Single by Bob Dylan

from the album Time Out of Mind
- Released: August 25, 1997
- Recorded: January 1997
- Studio: Criteria Studios (Miami, FL)
- Genre: Rock
- Length: 6:29
- Label: Columbia
- Songwriter: Bob Dylan
- Producer: Daniel Lanois

Bob Dylan singles chronology
| "Dignity" (1995) | "Not Dark Yet" (1997) | "Love Sick" (1998) |

Time Out of Mind track listing
- 11 tracks "Love Sick"; "Dirt Road Blues"; "Standing in the Doorway"; "Million Miles"; "Tryin' to Get to Heaven"; "'Til I Fell in Love with You"; "Not Dark Yet"; "Cold Irons Bound"; "Make You Feel My Love"; "Can't Wait"; "Highlands";

Audio sample
- "Not Dark Yet"file; help;

= Not Dark Yet =

1997 single by Bob Dylan

"Not Dark Yet" is a song by Bob Dylan, recorded in January 1997 and released in September that year as the seventh track on his album Time Out of Mind. It was also released as a single on August 25, 1997, and later anthologized on the compilation albums The Essential Bob Dylan in 2000, The Best of Bob Dylan in 2005 and Dylan in 2007. The song was produced by Daniel Lanois.

==Recording==
"Not Dark Yet" was recorded in the early sessions for Time Out of Mind in a version that featured "a radically different feel", according to Daniel Lanois. "[The demo of 'Not Dark Yet'] was quicker and more stripped-down and [later during the formal studio sessions], he changed it into a civil war ballad".

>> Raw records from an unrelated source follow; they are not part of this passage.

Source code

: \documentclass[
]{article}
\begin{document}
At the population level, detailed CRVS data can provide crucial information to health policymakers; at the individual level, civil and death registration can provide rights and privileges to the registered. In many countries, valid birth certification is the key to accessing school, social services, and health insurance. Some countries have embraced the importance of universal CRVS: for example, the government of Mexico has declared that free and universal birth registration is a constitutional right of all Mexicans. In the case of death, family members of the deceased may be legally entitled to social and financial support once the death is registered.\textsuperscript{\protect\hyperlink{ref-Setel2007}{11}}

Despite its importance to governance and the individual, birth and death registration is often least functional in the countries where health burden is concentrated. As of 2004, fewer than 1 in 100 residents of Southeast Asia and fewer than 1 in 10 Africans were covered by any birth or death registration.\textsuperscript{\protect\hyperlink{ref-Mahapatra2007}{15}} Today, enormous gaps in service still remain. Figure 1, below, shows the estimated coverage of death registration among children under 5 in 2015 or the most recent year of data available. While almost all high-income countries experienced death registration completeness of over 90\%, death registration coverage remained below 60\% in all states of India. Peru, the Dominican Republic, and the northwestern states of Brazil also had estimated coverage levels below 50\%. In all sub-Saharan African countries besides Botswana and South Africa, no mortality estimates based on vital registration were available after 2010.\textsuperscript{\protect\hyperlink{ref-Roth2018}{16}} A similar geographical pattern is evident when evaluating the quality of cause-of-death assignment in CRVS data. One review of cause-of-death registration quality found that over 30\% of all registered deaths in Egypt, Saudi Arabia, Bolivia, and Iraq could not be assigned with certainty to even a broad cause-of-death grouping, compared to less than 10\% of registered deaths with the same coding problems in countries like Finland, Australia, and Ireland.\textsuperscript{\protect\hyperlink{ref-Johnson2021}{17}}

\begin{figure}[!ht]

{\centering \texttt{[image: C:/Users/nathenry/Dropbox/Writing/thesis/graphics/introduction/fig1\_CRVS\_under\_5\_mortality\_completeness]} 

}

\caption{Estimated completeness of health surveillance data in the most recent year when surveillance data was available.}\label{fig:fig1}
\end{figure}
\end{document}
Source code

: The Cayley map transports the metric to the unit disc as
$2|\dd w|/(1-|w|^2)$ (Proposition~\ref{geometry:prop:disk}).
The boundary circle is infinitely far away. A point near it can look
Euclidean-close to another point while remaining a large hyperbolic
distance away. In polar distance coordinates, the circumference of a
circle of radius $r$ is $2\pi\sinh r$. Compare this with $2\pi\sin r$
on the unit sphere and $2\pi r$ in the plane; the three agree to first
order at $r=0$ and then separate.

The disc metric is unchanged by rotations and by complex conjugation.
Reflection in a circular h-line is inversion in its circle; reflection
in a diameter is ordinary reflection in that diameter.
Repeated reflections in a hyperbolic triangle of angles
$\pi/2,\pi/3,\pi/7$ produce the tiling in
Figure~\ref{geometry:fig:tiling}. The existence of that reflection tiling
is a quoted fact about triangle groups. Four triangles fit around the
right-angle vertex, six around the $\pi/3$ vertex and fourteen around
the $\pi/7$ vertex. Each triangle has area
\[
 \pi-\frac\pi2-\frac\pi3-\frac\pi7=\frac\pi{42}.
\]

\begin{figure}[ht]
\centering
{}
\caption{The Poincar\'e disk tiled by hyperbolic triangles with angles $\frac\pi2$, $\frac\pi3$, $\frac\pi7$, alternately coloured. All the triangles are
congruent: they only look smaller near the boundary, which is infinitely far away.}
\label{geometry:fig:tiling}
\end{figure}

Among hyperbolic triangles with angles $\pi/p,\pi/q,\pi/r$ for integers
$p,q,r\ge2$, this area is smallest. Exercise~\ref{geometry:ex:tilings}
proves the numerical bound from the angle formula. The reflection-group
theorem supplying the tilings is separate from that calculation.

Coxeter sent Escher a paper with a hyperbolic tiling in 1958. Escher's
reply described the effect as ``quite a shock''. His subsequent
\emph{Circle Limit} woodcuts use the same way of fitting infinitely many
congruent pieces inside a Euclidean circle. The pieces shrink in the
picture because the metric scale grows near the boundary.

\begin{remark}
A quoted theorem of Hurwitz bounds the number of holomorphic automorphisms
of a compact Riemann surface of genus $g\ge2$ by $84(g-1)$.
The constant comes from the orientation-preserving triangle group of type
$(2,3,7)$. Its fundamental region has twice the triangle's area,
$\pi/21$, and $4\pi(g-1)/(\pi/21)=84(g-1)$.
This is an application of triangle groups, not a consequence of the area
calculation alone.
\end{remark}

In their book Bob Dylan All the Songs: The Story Behind Every Track, authors Philippe Margotin and Jean-Michel Guesdon describe the album version, recorded at Criteria Studios in Miami in early 1997, as one where Lanois "uses multiple instruments to fuel a sonic vision that he alone has the talent and skill to create. All the musicians contribute to this sound: Augie Meyers's organ is scored; the two drummers provide a heavy, haunting tempo; and Tony Garnier on bass moves in the depths of the sound spectrum. The guitars confer a rock-music atmosphere on the piece, but also contribute to its dreamlike ambience. Dylan delivers one of his best vocal performances on the album, touched with sincerity and resignation".

==Critical reception==
"Not Dark Yet" received widespread acclaim upon its release in 1997 with many critics citing it as the highlight of Time Out of Mind. The refrain "It's not dark yet but it's getting there" is often interpreted as Bob Dylan, or at least the song's first-person narrator, confronting his mortality.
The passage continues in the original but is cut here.